And again this seems to bear no connection with what I was attempting to consider. The idea that someone has 'the perceptions he likes' is as misconceived as AB thinking people choose beliefs. Surely you just have the perceptions you have? You cannot be suggesting one chooses them?

Note, as already covered, this isn't a question of being right and wrong , rather Alan's (and many others) posts seem to describe a reality that I just don't recognise. He seems to perceive consistency, where there is only a maelstrom. Also if my perceptions are that different maybe the communication is fundamentally flawed and the idea that we are talking about the same thing is wrong.

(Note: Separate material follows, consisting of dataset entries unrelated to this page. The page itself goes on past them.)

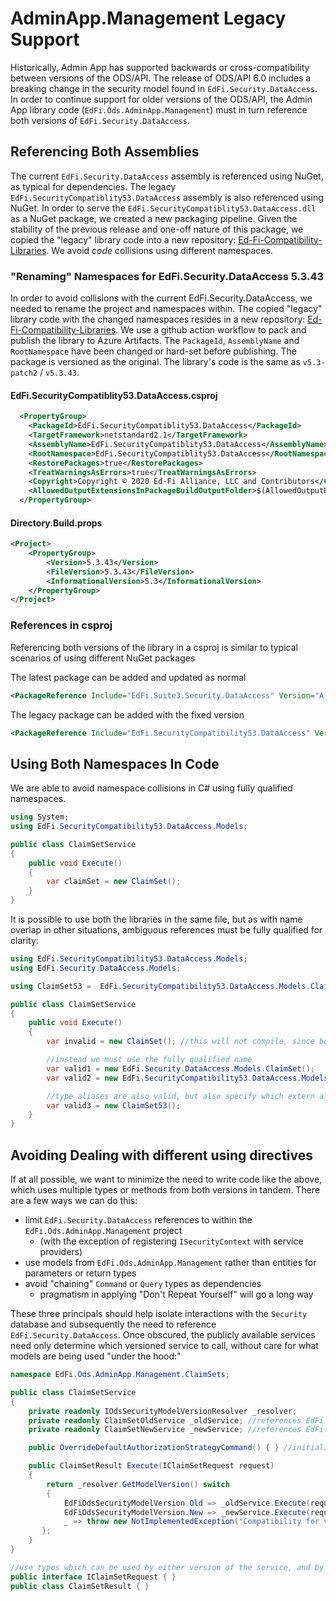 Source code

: # AdminApp.Management Legacy Support

Historically, Admin App has supported backwards or cross-compatibility between versions of the ODS/API. The release of ODS/API 6.0 includes a breaking change in the security model found in `EdFi.Security.DataAccess`. In order to continue support for older versions of the ODS/API, the Admin App library code (`EdFi.Ods.AdminApp.Management`) must in turn reference both versions of `EdFi.Security.DataAccess`.

## Referencing Both Assemblies

The current `EdFi.Security.DataAccess` assembly is referenced using NuGet, as typical for dependencies. 
The legacy `EdFi.SecurityCompatiblity53.DataAccess` assembly is also referenced using NuGet. 
In order to serve the `EdFi.SecurityCompatiblity53.DataAccess.dll` as a NuGet package, we created a new packaging pipeline. Given the stability of the previous release and one-off nature of this package, we copied the "legacy" library code into a new repository: [Ed-Fi-Compatibility-Libraries](https://github.com/Ed-Fi-Alliance-OSS/Ed-Fi-Compatibility-Libraries). We avoid _code_ collisions using different namespaces. 

### "Renaming" Namespaces for EdFi.Security.DataAccess 5.3.43

In order to avoid collisions with the current EdFi.Security.DataAccess, we needed to rename the project and namespaces within. The copied "legacy" library code with the changed namespaces resides in a new repository: [Ed-Fi-Compatibility-Libraries](https://github.com/Ed-Fi-Alliance-OSS/Ed-Fi-Compatibility-Libraries). We use a github action workflow to pack and publish the library to Azure Artifacts. The `PackageId`, `AssemblyName` and `RootNamespace` have been changed or hard-set before publishing. The package is versioned as the original. The library's code is the same as `v5.3-patch2` / `v5.3.43`.

#### EdFi.SecurityCompatiblity53.DataAccess.csproj

```xml
  <PropertyGroup>
    <PackageId>EdFi.SecurityCompatiblity53.DataAccess</PackageId>
    <TargetFramework>netstandard2.1</TargetFramework>
    <AssemblyName>EdFi.SecurityCompatiblity53.DataAccess</AssemblyName>
    <RootNamespace>EdFi.SecurityCompatiblity53.DataAccess</RootNamespace>
    <RestorePackages>true</RestorePackages>
    <TreatWarningsAsErrors>true</TreatWarningsAsErrors>
    <Copyright>Copyright © 2020 Ed-Fi Alliance, LLC and Contributors</Copyright>
    <AllowedOutputExtensionsInPackageBuildOutputFolder>$(AllowedOutputExtensionsInPackageBuildOutputFolder);.pdb</AllowedOutputExtensionsInPackageBuildOutputFolder>
  </PropertyGroup>
```

#### Directory.Build.props

```xml
<Project>
    <PropertyGroup>
        <Version>5.3.43</Version>
        <FileVersion>5.3.43</FileVersion>
        <InformationalVersion>5.3</InformationalVersion>
    </PropertyGroup>
</Project>
```

### References in csproj

Referencing both versions of the library in a csproj is similar to typical scenarios of using different NuGet packages

The latest package can be added and updated as normal
```xml
<PackageReference Include="EdFi.Suite3.Security.DataAccess" Version="A.B.C"/>
```
The legacy package can be added with the fixed version
```xml
<PackageReference Include="EdFi.SecurityCompatibility53.DataAccess" Version="5.3.43"/>
```

## Using Both Namespaces In Code

We are able to avoid namespace collisions in C# using fully qualified namespaces.

```csharp
using System;
using EdFi.SecurityCompatibility53.DataAccess.Models;

public class ClaimSetService
{
    public void Execute()
    {
        var claimSet = new ClaimSet();
    }
}
```

It is possible to use both the libraries in the same file, but as with name overlap in other situations, ambiguous references must be fully qualified for clarity:

```csharp
using EdFi.SecurityCompatibility53.DataAccess.Models;
using EdFi.Security.DataAccess.Models;

using ClaimSet53 =  EdFi.SecurityCompatibility53.DataAccess.Models.ClaimSet;

public class ClaimSetService
{
    public void Execute()
    {
        var invalid = new ClaimSet(); //this will not compile, since both namespaces contain a "ClaimSet" type

        //instead we must use the fully qualified name
        var valid1 = new EdFi.Security.DataAccess.Models.ClaimSet();
        var valid2 = new EdFi.SecurityCompatibility53.DataAccess.Models.ClaimSet();

        //type aliases are also valid, but also specify which extern alias it is from (see above)
        var valid3 = new ClaimSet53();
    }
}
```

## Avoiding Dealing with different using directives 

If at all possible, we want to minimize the need to write code like the above, which uses multiple types or methods from both versions in tandem. There are a few ways we can do this:

- limit `EdFi.Security.DataAccess` references to within the `EdFi.Ods.AdminApp.Management` project
  - (with the exception of registering `ISecurityContext` with service providers)
- use models from `EdFi.Ods.AdminApp.Management` rather than entities for parameters or return types
- avoid "chaining" `Command` or `Query` types as dependencies
  - pragmatism in applying "Don't Repeat Yourself" will go a long way

These three principals should help isolate interactions with the `Security` database and subsequently the need to reference `EdFi.Security.DataAccess`.
Once obscured, the publicly available services need only determine which versioned service to call, without care for what models are being used "under the hood:"

```csharp
namespace EdFi.Ods.AdminApp.Management.ClaimSets;

public class ClaimSetService
{
    private readonly IOdsSecurityModelVersionResolver _resolver;
    private readonly ClaimSetOldService _oldService; //references EdFi.SecurityCompatibility53.DataAccess
    private readonly ClaimSetNewService _newService; //references EdFi.Security.DataAccess

    public OverrideDefaultAuthorizationStrategyCommand() { } //initialize dependencies...

    public ClaimSetResult Execute(IClaimSetRequest request)
    {
        return _resolver.GetModelVersion() switch
        {
            EdFiOdsSecurityModelVersion.Old => _oldService.Execute(request),
            EdFiOdsSecurityModelVersion.New => _newService.Execute(request),
            _ => throw new NotImplementedException("Compatibility for version not supported"),
       };
    }
}

//use types which can be used by either version of the service, and by any outside consumer
public interface IClaimSetRequest { }
public class ClaimSetResult { }
```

I think the talk of different types of perception is misleading.  If you are able to perceive anything at all, it is proof that you have within you a conscious entity of perception.  The problem comes in trying to understand how this entity of perception (you) can be defined in a materialistic way.  It is not just wishful thinking, but logic which leads me to conclude that it is not possible for the state of many discrete material entities (brain cells) to be perceived into one entity of awareness.  The neural network can certainly generate reactions in other material entities, but this is not perception.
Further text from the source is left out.